We have a collection of rocks, each rock has a positive integer weight.

Each turn, we choose any two rocks and smash them together. 
Suppose the stones have weights x and y with x <= y.  The result of this smash is:

• If x == y, both stones are totally destroyed;
• If x != y, the stone of weight x is totally destroyed, and the stone of weight y has new weight y-x.

At the end, there is at most 1 stone left. 
Return the smallest possible weight of this stone (the weight is 0 if there are no stones left.)

提供一个整数数组，每个元素代表一块石头的重量。

每次从中挑选两块石头然后将其粉碎，假设x <= y，粉碎规则如下：

• 如果x == y，那么两块石头均被完全粉碎。
• 如果x != y，那么轻的那块石头x就会被完全粉碎，而重量为y的石头变成y - x。

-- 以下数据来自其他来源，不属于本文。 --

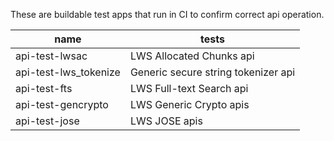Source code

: These are buildable test apps that run in CI to confirm correct api operation.

|name|tests|
---|---
api-test-lwsac|LWS Allocated Chunks api
api-test-lws_tokenize|Generic secure string tokenizer api
api-test-fts|LWS Full-text Search api
api-test-gencrypto|LWS Generic Crypto apis
api-test-jose|LWS JOSE apis

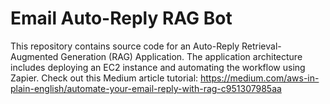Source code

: # Email Auto-Reply RAG Bot
This repository contains source code for an Auto-Reply Retrieval-Augmented Generation (RAG) Application. 
The application architecture includes deploying an EC2 instance and automating the workflow using Zapier. 
Check out this Medium article tutorial: https://medium.com/aws-in-plain-english/automate-your-email-reply-with-rag-c951307985aa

最后，最多会剩下一块石头，请返回其最小重量(如果没有石头剩下，则返回0)。

举个例子：

二维

Thanks @wzc1995{:target=”_blank”}

梳理下思路：

首先，我们求出数组元素总和的平均值t。

然后，进行DP，我们需要明确f(i, t)的含义：

它是一个boolean值，代表最多挑选i件商品，总价值是否能达到t。

最后，倒序遍历dp[l]数组，一旦遇到dp[l][i] = true，直接返回sum - 2 * i，否则返回sum。

来看下实现：

class Solution {
    public int lastStoneWeightII(int[] stones) {

        int l = stones.length;
        int sum = IntStream.of(stones).sum();
        int t = sum >>> 1;
        var dp = new boolean[l + 1][t + 1];
        dp[0][0] = true;

        for (int i = 1; i <= l; i++){
            dp[i][0] = true;
            for (int j = 1; j <= t; j++){
                // 有容量
                if (j - stones[i - 1] >= 0){
                    dp[i][j] = dp[i - 1][j] || dp[i - 1][j - stones[i - 1]];
                } else {
                    dp[i][j] = dp[i - 1][j];
                }
            }
        }

        for (int i = t; i >= 0; i--){
            if (dp[l][i]) return sum - 2 * i;
        }
        return sum;
    }
}

一维

来看下实现：

class Solution {
    public int lastStoneWeightII(int[] stones) {

        int l = stones.length;
        int sum = IntStream.of(stones).sum();
        int t = sum >>> 1;
        var dp = new boolean[t + 1];
        dp[0] = true;

        for (int s: stones){
            for (int j = t; j >= s; j--){
                dp[j] |= dp[j - s];
            }
        }

        for (int i = t; i >= 0; i--){
            if (dp[i]) return sum - 2 * i;
        }
        return sum;
    }
}

我们也可以在第一个循环中计算最大的中间值half：

class Solution {
    public int lastStoneWeightII(int[] stones) {

        int l = stones.length;
        int sum = IntStream.of(stones).sum();
        int t = sum >>> 1;
        int half = 0;
        var dp = new boolean[t + 1];
        dp[0] = true;

        for (int s: stones){
            for (int j = t; j >= s; j--){
                dp[j] |= dp[j - s];
                if (dp[j]) half = Math.max(half, j);
            }
        }

        return sum - 2 * half;
    }
}

Enjoy it !